Required action: Copy out all the entries word for word.

Supplied data:

- Opening Delimiter -

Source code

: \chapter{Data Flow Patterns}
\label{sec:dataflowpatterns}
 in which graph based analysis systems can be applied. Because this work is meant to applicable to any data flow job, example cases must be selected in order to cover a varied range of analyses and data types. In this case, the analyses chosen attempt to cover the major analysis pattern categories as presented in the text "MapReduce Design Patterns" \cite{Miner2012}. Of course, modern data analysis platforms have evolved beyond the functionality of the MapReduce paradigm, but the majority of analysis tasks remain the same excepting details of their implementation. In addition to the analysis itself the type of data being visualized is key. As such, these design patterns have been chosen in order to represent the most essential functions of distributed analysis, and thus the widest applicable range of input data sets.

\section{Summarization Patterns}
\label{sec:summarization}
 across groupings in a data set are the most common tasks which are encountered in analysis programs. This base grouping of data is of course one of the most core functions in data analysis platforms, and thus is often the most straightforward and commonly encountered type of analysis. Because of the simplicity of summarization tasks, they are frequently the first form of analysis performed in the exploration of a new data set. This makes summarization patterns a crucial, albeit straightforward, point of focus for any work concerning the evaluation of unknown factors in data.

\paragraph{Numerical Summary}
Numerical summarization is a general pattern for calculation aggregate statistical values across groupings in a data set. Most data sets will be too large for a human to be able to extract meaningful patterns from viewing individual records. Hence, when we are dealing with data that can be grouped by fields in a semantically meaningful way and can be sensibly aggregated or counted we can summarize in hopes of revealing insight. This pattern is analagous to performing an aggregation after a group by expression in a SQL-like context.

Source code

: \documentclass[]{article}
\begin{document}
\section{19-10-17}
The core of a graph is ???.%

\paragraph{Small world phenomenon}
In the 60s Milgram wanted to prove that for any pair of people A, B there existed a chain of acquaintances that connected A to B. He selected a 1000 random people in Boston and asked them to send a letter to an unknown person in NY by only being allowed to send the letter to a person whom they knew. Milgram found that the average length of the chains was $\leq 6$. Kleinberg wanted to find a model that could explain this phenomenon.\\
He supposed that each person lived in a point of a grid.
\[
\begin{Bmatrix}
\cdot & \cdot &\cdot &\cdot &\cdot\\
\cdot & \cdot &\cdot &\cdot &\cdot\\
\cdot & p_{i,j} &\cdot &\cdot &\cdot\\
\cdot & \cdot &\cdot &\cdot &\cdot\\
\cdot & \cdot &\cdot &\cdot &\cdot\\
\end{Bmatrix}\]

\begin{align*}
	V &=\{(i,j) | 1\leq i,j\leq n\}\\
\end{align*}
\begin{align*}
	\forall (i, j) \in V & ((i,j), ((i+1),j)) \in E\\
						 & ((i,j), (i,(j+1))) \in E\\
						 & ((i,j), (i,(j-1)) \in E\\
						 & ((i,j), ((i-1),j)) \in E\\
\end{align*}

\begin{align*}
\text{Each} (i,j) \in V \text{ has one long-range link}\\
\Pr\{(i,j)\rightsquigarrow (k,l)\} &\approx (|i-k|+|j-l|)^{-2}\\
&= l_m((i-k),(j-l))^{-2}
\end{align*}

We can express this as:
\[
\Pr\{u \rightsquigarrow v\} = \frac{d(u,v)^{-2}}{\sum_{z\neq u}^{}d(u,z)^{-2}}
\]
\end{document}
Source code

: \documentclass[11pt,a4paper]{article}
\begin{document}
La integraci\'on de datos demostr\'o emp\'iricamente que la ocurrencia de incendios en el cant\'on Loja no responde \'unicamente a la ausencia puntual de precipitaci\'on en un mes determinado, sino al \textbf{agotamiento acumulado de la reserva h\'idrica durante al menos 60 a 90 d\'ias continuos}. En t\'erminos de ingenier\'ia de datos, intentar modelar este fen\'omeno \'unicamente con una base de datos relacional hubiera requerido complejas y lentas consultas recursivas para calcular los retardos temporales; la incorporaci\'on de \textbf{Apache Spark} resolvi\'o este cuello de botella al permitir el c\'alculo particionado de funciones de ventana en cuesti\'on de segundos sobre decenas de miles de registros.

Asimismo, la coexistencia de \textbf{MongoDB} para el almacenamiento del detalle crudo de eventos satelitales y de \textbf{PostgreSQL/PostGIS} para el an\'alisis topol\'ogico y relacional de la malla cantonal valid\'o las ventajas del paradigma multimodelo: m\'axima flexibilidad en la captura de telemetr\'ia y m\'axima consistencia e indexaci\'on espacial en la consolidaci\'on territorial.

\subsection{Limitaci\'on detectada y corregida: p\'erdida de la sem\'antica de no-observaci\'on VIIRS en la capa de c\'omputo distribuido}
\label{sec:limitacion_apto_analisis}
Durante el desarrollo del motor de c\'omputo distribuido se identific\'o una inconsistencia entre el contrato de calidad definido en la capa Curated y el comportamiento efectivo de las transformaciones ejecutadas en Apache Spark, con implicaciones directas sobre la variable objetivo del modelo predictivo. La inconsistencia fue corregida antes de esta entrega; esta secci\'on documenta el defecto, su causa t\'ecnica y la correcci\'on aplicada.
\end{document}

- Closing Delimiter -

Solved exercise:
Source code

: \chapter{Data Flow Patterns}
\label{sec:dataflowpatterns}
 in which graph based analysis systems can be applied. Because this work is meant to applicable to any data flow job, example cases must be selected in order to cover a varied range of analyses and data types. In this case, the analyses chosen attempt to cover the major analysis pattern categories as presented in the text "MapReduce Design Patterns" \cite{Miner2012}. Of course, modern data analysis platforms have evolved beyond the functionality of the MapReduce paradigm, but the majority of analysis tasks remain the same excepting details of their implementation. In addition to the analysis itself the type of data being visualized is key. As such, these design patterns have been chosen in order to represent the most essential functions of distributed analysis, and thus the widest applicable range of input data sets.

\section{Summarization Patterns}
\label{sec:summarization}
 across groupings in a data set are the most common tasks which are encountered in analysis programs. This base grouping of data is of course one of the most core functions in data analysis platforms, and thus is often the most straightforward and commonly encountered type of analysis. Because of the simplicity of summarization tasks, they are frequently the first form of analysis performed in the exploration of a new data set. This makes summarization patterns a crucial, albeit straightforward, point of focus for any work concerning the evaluation of unknown factors in data.

\paragraph{Numerical Summary}
Numerical summarization is a general pattern for calculation aggregate statistical values across groupings in a data set. Most data sets will be too large for a human to be able to extract meaningful patterns from viewing individual records. Hence, when we are dealing with data that can be grouped by fields in a semantically meaningful way and can be sensibly aggregated or counted we can summarize in hopes of revealing insight. This pattern is analagous to performing an aggregation after a group by expression in a SQL-like context.

Source code

: \documentclass[]{article}
\begin{document}
\section{19-10-17}
The core of a graph is ???.%

\paragraph{Small world phenomenon}
In the 60s Milgram wanted to prove that for any pair of people A, B there existed a chain of acquaintances that connected A to B. He selected a 1000 random people in Boston and asked them to send a letter to an unknown person in NY by only being allowed to send the letter to a person whom they knew. Milgram found that the average length of the chains was $\leq 6$. Kleinberg wanted to find a model that could explain this phenomenon.\\
He supposed that each person lived in a point of a grid.
\[
\begin{Bmatrix}
\cdot & \cdot &\cdot &\cdot &\cdot\\
\cdot & \cdot &\cdot &\cdot &\cdot\\
\cdot & p_{i,j} &\cdot &\cdot &\cdot\\
\cdot & \cdot &\cdot &\cdot &\cdot\\
\cdot & \cdot &\cdot &\cdot &\cdot\\
\end{Bmatrix}\]

\begin{align*}
	V &=\{(i,j) | 1\leq i,j\leq n\}\\
\end{align*}
\begin{align*}
	\forall (i, j) \in V & ((i,j), ((i+1),j)) \in E\\
						 & ((i,j), (i,(j+1))) \in E\\
						 & ((i,j), (i,(j-1)) \in E\\
						 & ((i,j), ((i-1),j)) \in E\\
\end{align*}

\begin{align*}
\text{Each} (i,j) \in V \text{ has one long-range link}\\
\Pr\{(i,j)\rightsquigarrow (k,l)\} &\approx (|i-k|+|j-l|)^{-2}\\
&= l_m((i-k),(j-l))^{-2}
\end{align*}

We can express this as:
\[
\Pr\{u \rightsquigarrow v\} = \frac{d(u,v)^{-2}}{\sum_{z\neq u}^{}d(u,z)^{-2}}
\]
\end{document}
Source code

: \documentclass[11pt,a4paper]{article}
\begin{document}
La integraci\'on de datos demostr\'o emp\'iricamente que la ocurrencia de incendios en el cant\'on Loja no responde \'unicamente a la ausencia puntual de precipitaci\'on en un mes determinado, sino al \textbf{agotamiento acumulado de la reserva h\'idrica durante al menos 60 a 90 d\'ias continuos}. En t\'erminos de ingenier\'ia de datos, intentar modelar este fen\'omeno \'unicamente con una base de datos relacional hubiera requerido complejas y lentas consultas recursivas para calcular los retardos temporales; la incorporaci\'on de \textbf{Apache Spark} resolvi\'o este cuello de botella al permitir el c\'alculo particionado de funciones de ventana en cuesti\'on de segundos sobre decenas de miles de registros.

Asimismo, la coexistencia de \textbf{MongoDB} para el almacenamiento del detalle crudo de eventos satelitales y de \textbf{PostgreSQL/PostGIS} para el an\'alisis topol\'ogico y relacional de la malla cantonal valid\'o las ventajas del paradigma multimodelo: m\'axima flexibilidad en la captura de telemetr\'ia y m\'axima consistencia e indexaci\'on espacial en la consolidaci\'on territorial.

\subsection{Limitaci\'on detectada y corregida: p\'erdida de la sem\'antica de no-observaci\'on VIIRS en la capa de c\'omputo distribuido}
\label{sec:limitacion_apto_analisis}
Durante el desarrollo del motor de c\'omputo distribuido se identific\'o una inconsistencia entre el contrato de calidad definido en la capa Curated y el comportamiento efectivo de las transformaciones ejecutadas en Apache Spark, con implicaciones directas sobre la variable objetivo del modelo predictivo. La inconsistencia fue corregida antes de esta entrega; esta secci\'on documenta el defecto, su causa t\'ecnica y la correcci\'on aplicada.
\end{document}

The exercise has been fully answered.